Por su parte, tanto la guerrilla como los paramilitares son una bestias. Y tampoco anhelo un régimen chavista-madurista para Colombia. Pero uno no puede dejar de ver que Colombia es un país dividido por profundas contradicciones. Que Bogotá es una cosa y que la provincia es
otra. Fui al Cauca la semana pasada, a volver a visitar los hipogeos de Tierradentro, y volví al medioevo. No sorprende que allá medre la guerrilla. No podemos olvidar que Colombia es uno de los 12 países más desiguales del mundo; que no se puede viajar de Popayán a la costa pacífica, porque no hay carretera; que en este país millones de personas no tienen derechos efectivos.
Por eso hay que volver a recuperar la política como método para tramitar nuestras diferencias. Un pacto de paz con la guerrilla es una admisión de la guerrilla de que la vía armada está equivocada.
Está bien que el Estado se fortalezca, y que le dé a la guerrilla el claro
mensaje de que ella, por la vía armada, nunca va a tener éxito. Pero también es necesario que Colombia amplíe sus canales democráticos, que los excluidos sean oídos. Qué duro es hablar con asesinos. Creo que entiendo a todos los que dicen que cómo voy a hablar con el que me ha matado, me ha robado, me ha secuestrado. Es cierto: es terrible. Pero ahí están ciertas víctimas, encarando a las Farc para decirles: “lo que ustedes me hicieron a mí no está bien, y no debe repetirse”. Yo no sé si María Fernanda Cabal sea una víctima más del conflicto armado. Sé
que Álvaro Uribe lo es. Frente a eso, solo puedo decir: cada uno es dueño de su dolor, y sabrá cómo lo administra. Pero el odio perpetuo es una esclavitud, y nos condena a una situación de guerra eterna que no sirve para el progreso.

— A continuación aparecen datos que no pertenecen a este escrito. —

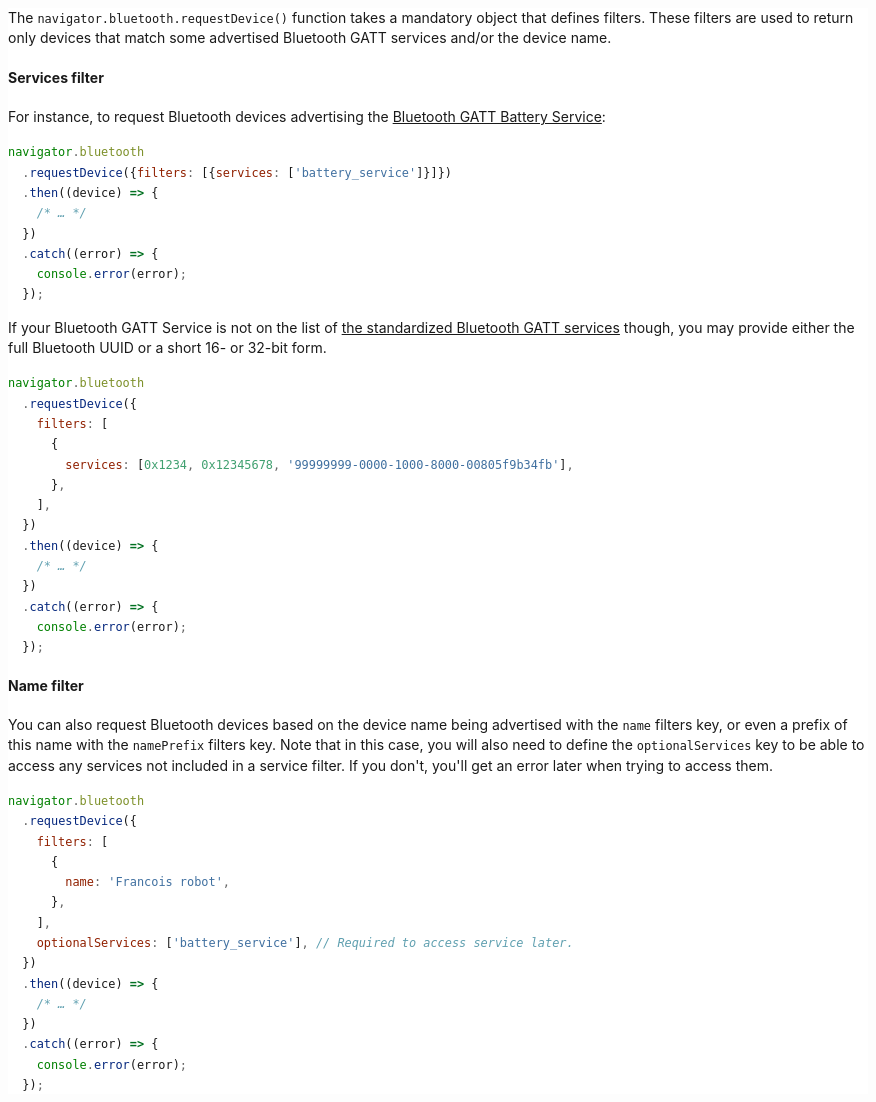 The `navigator.bluetooth.requestDevice()` function takes a mandatory object that
defines filters. These filters are used to return only devices that match some
advertised Bluetooth GATT services and/or the device name.

#### Services filter

For instance, to request Bluetooth devices advertising the [Bluetooth GATT
Battery Service]:

```js
navigator.bluetooth
  .requestDevice({filters: [{services: ['battery_service']}]})
  .then((device) => {
    /* … */
  })
  .catch((error) => {
    console.error(error);
  });
```

If your Bluetooth GATT Service is not on the list of [the standardized Bluetooth
GATT services] though, you may provide either the full Bluetooth UUID or a short
16- or 32-bit form.

```js
navigator.bluetooth
  .requestDevice({
    filters: [
      {
        services: [0x1234, 0x12345678, '99999999-0000-1000-8000-00805f9b34fb'],
      },
    ],
  })
  .then((device) => {
    /* … */
  })
  .catch((error) => {
    console.error(error);
  });
```

#### Name filter

You can also request Bluetooth devices based on the device name being advertised
with the `name` filters key, or even a prefix of this name with the `namePrefix`
filters key. Note that in this case, you will also need to define the
`optionalServices` key to be able to access any services not included in a
service filter. If you don't, you'll get an error later when trying to access
them.

```js
navigator.bluetooth
  .requestDevice({
    filters: [
      {
        name: 'Francois robot',
      },
    ],
    optionalServices: ['battery_service'], // Required to access service later.
  })
  .then((device) => {
    /* … */
  })
  .catch((error) => {
    console.error(error);
  });
```


[turtles]: https://www.youtube.com/watch?v=1LV1Fk5ZXwA
[generic attribute profile]: https://www.bluetooth.com/specifications/gatt/
[web bluetooth api specification]: https://webbluetoothcg.github.io/web-bluetooth/
[feedback on the spec]: https://github.com/WebBluetoothCG/web-bluetooth/issues
[feedback on the implementation]: https://bugs.chromium.org/p/chromium/issues/entry?components=Blink%3EBluetooth
[request]: #request
[connect to]: #connect
[read]: #read
[write]: #write
[receive gatt notifications]: #notifications
[bluetooth device gets disconnected]: #disconnect
[read and write to bluetooth descriptors]: #descriptors
[browser compatibility]: https://developer.mozilla.org/docs/Web/API/Web_Bluetooth_API#Browser_compatibility
[origin trial]: https://github.com/GoogleChrome/OriginTrials/blob/gh-pages/developer-guide.md
[web bluetooth security model]: https://medium.com/@jyasskin/the-web-bluetooth-security-model-666b4e7eed2
[secure contexts]: https://w3c.github.io/webappsec-secure-contexts/#intro
[tls]: https://en.wikipedia.org/wiki/Transport_Layer_Security
[a user gesture]: https://html.spec.whatwg.org/multipage/interaction.html#activation
[`pointerup`]: https://developers.google.com/web/updates/2016/10/pointer-events
[promises]: https://developer.mozilla.org/docs/Web/JavaScript/Reference/Global_Objects/Promise
[promises tutorial]: /promises
[arrow functions]: https://developer.mozilla.org/docs/Web/JavaScript/Reference/Functions/Arrow_functions
[bluetooth gatt battery service]: https://www.bluetooth.com/specifications/gatt/
[the standardized bluetooth gatt services]: https://www.bluetooth.com/specifications/assigned-numbers/
[standardized battery level characteristic]: https://www.bluetooth.com/specifications/gatt/
[read characteristic value changed sample]: https://googlechrome.github.io/samples/web-bluetooth/read-characteristic-value-changed.html
[heart rate control point characteristic page]: https://www.bluetooth.com/specifications/gatt/
[heart rate measurement]: https://www.bluetooth.com/specifications/gatt/
[notifications sample]: https://googlechrome.github.io/samples/web-bluetooth/notifications.html
[device disconnect sample]: https://googlechrome.github.io/samples/web-bluetooth/device-disconnect.html
[automatic reconnect sample]: https://googlechrome.github.io/samples/web-bluetooth/automatic-reconnect.html
[health thermometer service]: https://www.bluetooth.com/specifications/gatt/
[measurement interval characteristic]: https://www.bluetooth.com/specifications/gatt/
[characteristic user description descriptor]: https://www.bluetooth.com/specifications/assigned-numbers/
[web bluetooth samples]: https://googlechrome.github.io/samples/web-bluetooth/index.html
[ble peripheral simulator android app]: https://play.google.com/store/apps/details?id=io.github.webbluetoothcg.bletestperipheral
[curated web bluetooth demos]: https://github.com/WebBluetoothCG/demos
[official web bluetooth codelabs]: https://github.com/search?q=org%3Agooglecodelabs+bluetooth
[web-bluetooth-utils]: https://www.npmjs.com/package/web-bluetooth-utils
[noble]: https://github.com/sandeepmistry/noble
[angular-web-bluetooth]: https://github.com/manekinekko/angular-web-bluetooth
[angular]: https://angularjs.org
[polymer]: https://www.polymer-project.org/
[get started with web bluetooth]: https://beaufortfrancois.github.io/sandbox/web-bluetooth/generator
[web bluetooth developer studio plugin]: https://github.com/beaufortfrancois/sandbox/tree/gh-pages/web-bluetooth/bluetooth-developer-studio-plugin
[how to file web bluetooth bugs]: https://sites.google.com/a/chromium.org/dev/developers/how-tos/file-web-bluetooth-bugs
[browser and platform implementation status]: https://github.com/WebBluetoothCG/web-bluetooth/blob/master/implementation-status.md
[kayce basques]: https://github.com/kaycebasques
[sparkfun electronics from boulder, usa]: https://commons.wikimedia.org/wiki/File:Bluetooth_4.0_Module_-_BR-LE_4.0-S2A_(16804031059).jpg
[cr-dev-twitter]: https://twitter.com/ChromiumDev
[bluetooth company identifier]: https://www.bluetooth.com/specifications/assigned-numbers/company-identifiers/
[bluetooth data filters explainer]: https://github.com/WebBluetoothCG/web-bluetooth/blob/main/data-filters-explainer.md
[example]: https://groups.google.com/a/chromium.org/g/blink-dev/c/5Id2LANtFko/m/5SIig7ktAgAJ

A veces, una victoria militar asegura la desaparición del enemigo. Con la Segunda Guerra Mundial se logró la desaparición del nazismo. Era, sin lugar a dudas, como en el título del libro, “la guerra que había que ganar”. Pero la guerra que tenemos nosotros no podemos ganarla, porque es una guerra contra nosotros mismos. Para ganarla, no podemos exterminarnos, sino que tenemos que aprender a ser otros. Tenemos que
reinventarnos. Tenemos que sustituir nuestra mentalidad excluyente por una mentalidad incluyente. Tenemos que cambiar nuestros puntos de vista personales por unos puntos de vista morales. Tenemos que cambiar la actitud guerrerista por una actitud democrática. Uno tiene que dejar de pelear hasta con la sombra. Y tenemos que recordar que un mal arreglo es mejor que un buen pleito.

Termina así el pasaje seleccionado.